Available data Start Marker
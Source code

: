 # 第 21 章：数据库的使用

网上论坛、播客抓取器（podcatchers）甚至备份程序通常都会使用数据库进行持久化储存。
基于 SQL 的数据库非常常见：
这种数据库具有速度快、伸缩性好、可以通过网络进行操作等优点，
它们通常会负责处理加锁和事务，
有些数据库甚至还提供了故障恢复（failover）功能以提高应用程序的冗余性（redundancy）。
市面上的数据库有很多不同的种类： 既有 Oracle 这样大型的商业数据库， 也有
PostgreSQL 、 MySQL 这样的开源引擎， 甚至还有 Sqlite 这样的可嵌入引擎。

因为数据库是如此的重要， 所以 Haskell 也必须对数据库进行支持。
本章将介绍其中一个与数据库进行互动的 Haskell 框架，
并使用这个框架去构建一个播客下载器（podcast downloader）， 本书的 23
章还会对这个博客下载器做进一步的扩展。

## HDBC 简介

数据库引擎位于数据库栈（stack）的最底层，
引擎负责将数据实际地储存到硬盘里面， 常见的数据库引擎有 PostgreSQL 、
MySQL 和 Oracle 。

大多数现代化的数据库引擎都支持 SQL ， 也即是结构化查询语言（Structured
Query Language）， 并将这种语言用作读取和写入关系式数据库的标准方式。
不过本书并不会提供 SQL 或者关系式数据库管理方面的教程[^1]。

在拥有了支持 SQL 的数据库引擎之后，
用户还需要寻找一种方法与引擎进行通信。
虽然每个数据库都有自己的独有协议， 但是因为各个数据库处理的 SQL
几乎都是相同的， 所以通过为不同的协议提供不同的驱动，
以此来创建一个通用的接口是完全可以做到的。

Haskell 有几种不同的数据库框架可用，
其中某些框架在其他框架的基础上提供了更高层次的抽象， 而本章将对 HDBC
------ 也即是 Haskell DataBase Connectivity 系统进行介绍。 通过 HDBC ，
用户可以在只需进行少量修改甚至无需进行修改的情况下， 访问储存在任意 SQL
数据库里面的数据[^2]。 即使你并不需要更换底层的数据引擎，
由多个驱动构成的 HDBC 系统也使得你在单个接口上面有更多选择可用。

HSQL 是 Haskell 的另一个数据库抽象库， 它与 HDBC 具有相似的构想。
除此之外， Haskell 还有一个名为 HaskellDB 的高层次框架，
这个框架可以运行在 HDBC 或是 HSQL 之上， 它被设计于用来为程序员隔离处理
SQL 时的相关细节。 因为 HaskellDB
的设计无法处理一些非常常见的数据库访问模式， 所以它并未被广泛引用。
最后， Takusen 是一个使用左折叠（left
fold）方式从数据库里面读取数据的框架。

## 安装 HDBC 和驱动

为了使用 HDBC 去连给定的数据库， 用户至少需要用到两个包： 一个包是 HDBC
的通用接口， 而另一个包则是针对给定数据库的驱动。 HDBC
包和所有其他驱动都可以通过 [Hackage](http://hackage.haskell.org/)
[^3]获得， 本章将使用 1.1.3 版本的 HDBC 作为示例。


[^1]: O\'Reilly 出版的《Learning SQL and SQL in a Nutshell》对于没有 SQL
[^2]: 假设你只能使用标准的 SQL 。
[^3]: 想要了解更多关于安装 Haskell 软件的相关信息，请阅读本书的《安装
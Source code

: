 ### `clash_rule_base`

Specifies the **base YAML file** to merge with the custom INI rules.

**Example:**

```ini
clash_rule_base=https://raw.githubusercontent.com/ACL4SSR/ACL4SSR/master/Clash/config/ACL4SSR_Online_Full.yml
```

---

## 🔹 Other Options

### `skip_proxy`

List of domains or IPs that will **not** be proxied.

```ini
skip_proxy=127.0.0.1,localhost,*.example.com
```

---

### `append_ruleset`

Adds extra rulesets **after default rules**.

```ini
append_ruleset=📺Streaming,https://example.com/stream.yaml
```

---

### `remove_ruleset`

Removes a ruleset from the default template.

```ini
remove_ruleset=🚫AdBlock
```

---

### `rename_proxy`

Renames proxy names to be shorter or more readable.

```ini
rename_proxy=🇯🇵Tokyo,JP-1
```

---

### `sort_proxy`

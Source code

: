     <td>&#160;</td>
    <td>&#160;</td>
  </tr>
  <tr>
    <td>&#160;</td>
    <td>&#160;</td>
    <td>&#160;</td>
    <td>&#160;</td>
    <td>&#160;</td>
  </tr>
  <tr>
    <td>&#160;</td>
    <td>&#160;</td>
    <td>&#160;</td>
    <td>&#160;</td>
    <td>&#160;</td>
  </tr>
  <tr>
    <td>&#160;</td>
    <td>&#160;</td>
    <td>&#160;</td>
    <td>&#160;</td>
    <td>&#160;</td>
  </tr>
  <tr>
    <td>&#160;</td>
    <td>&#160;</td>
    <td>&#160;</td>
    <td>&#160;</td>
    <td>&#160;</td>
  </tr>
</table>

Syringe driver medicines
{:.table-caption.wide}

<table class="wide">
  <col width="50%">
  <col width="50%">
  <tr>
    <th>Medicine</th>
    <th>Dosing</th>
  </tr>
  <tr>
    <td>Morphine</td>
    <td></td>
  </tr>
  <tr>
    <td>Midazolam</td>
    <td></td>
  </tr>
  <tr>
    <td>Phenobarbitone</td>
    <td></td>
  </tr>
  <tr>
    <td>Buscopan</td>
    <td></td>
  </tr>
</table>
Available data End Marker
**Brief:** Copy every line in the listing above where the string "HDBC" turns up.

**Solution to this problem:**
## HDBC 简介
其中某些框架在其他框架的基础上提供了更高层次的抽象， 而本章将对 HDBC
------ 也即是 Haskell DataBase Connectivity 系统进行介绍。 通过 HDBC ，
由多个驱动构成的 HDBC 系统也使得你在单个接口上面有更多选择可用。
HSQL 是 Haskell 的另一个数据库抽象库， 它与 HDBC 具有相似的构想。
这个框架可以运行在 HDBC 或是 HSQL 之上， 它被设计于用来为程序员隔离处理
## 安装 HDBC 和驱动
为了使用 HDBC 去连给定的数据库， 用户至少需要用到两个包： 一个包是 HDBC
的通用接口， 而另一个包则是针对给定数据库的驱动。 HDBC
[^3]获得， 本章将使用 1.1.3 版本的 HDBC 作为示例。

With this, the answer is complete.